Effects of various metal ions on the gene expression of iron exporter ferroportin-1 in J774 macrophages.
- Author:
Bo Yeon PARK
1
;
Jayong CHUNG
Author Information
- Publication Type:Brief Communication
- Keywords: Ferroportin-1; divalent metals; copper; macrophages; iron export
- MeSH: Blotting, Western; Cobalt; Copper; Gene Expression; Ions; Iron; Luciferases; Macrophages; Manganese; Metals; Real-Time Polymerase Chain Reaction; Recycling; RNA, Messenger; Zinc
- From:Nutrition Research and Practice 2008;2(4):317-321
- CountryRepublic of Korea
- Language:English
- Abstract: Macrophages play a key role in iron metabolism by recycling iron through erythrophagocytosis. Ferroportin-1 (FPN1) is a transporter protein that is known to mediate iron export from macrophages. Since divalent metals often interact with iron metabolism, we examined if divalent metals could regulate the expression of FPN1 in macrophages. J774 macrophage cells were treated with copper, manganese, zinc, or cobalt at 10, 50, or 100 microM for 16 to 24 h. Then, FPN1 mRNA and protein levels were determined by quantitative real-time PCR and Western blot analyses, respectively. In addition, effects of divalent metals on FPN1 promoter activity were examined by luciferase reporter assays. Results showed that copper significantly increased FPN1 mRNA levels in a dose-dependent manner. The copper-induced expression of FPN1 mRNA was associated with a corresponding increase in FPN1 protein levels. Also, copper directly stimulated the activity of FPN1 promoter-driven reporter construct.
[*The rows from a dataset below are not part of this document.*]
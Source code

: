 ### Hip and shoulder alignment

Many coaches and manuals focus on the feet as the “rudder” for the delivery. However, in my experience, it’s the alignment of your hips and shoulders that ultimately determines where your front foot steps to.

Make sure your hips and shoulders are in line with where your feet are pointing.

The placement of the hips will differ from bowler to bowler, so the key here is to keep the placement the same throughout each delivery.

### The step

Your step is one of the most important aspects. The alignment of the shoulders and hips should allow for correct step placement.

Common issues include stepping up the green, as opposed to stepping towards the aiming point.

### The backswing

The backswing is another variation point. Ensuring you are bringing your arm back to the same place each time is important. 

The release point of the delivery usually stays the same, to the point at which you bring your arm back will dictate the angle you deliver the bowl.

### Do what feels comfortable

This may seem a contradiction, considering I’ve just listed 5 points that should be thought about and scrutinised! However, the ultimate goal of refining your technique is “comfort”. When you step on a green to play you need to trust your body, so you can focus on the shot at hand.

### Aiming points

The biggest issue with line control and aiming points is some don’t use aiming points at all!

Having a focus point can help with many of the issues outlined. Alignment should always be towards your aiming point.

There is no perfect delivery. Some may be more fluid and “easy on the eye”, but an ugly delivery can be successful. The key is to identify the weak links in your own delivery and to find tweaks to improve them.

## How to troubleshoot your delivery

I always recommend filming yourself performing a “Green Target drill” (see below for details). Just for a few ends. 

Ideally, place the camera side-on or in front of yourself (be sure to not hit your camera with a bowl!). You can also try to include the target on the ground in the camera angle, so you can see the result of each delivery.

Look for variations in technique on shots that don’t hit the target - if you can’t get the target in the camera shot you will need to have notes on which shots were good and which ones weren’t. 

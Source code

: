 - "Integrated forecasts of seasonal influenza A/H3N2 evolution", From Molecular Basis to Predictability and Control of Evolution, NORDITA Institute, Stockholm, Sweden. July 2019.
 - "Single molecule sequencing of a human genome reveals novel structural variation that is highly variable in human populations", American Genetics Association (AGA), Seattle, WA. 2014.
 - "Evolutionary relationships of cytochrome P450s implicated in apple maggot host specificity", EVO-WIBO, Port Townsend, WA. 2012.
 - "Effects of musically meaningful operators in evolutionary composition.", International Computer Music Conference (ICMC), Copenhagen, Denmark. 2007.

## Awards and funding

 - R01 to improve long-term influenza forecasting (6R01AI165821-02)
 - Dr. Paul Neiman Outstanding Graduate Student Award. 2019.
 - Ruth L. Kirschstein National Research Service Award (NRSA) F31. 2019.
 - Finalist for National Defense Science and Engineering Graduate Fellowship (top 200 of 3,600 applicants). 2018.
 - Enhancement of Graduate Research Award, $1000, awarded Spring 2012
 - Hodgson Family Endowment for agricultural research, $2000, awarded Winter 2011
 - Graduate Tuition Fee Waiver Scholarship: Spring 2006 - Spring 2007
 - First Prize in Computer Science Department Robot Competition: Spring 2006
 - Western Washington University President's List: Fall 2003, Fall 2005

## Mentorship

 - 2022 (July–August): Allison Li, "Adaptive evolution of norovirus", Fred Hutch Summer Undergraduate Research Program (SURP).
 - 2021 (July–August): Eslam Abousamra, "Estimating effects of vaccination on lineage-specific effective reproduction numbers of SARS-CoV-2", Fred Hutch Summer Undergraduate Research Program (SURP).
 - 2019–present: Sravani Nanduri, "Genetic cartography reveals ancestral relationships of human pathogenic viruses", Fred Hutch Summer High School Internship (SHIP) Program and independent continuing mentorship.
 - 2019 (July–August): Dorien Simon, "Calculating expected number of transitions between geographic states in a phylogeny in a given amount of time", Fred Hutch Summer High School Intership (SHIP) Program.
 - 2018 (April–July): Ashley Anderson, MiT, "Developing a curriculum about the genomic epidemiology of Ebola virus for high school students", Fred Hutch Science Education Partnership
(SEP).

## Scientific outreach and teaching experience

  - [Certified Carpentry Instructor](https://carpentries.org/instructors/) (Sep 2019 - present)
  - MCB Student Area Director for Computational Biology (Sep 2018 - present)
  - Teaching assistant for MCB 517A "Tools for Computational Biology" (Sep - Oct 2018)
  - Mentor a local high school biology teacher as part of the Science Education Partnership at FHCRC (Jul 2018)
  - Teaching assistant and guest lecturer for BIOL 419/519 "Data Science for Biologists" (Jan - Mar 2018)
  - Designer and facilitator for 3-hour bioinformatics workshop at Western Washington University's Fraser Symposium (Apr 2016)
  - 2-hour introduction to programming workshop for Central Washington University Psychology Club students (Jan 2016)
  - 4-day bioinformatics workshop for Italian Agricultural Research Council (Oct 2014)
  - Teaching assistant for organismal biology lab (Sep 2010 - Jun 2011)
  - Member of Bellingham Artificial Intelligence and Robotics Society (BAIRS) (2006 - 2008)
In contrast, manganese and zinc had no effect on the FPN1 gene expression in J774 cells. Interestingly, cobalt treatment in J774 cells decreased FPN1 protein levels without affecting FPN1 mRNA levels. In conclusion, our study results demonstrate that divalent metals differentially regulate FPN1 expression in macrophages and indicate a potential interaction of divalent metals with the FPN1-mediated iron export in macrophages.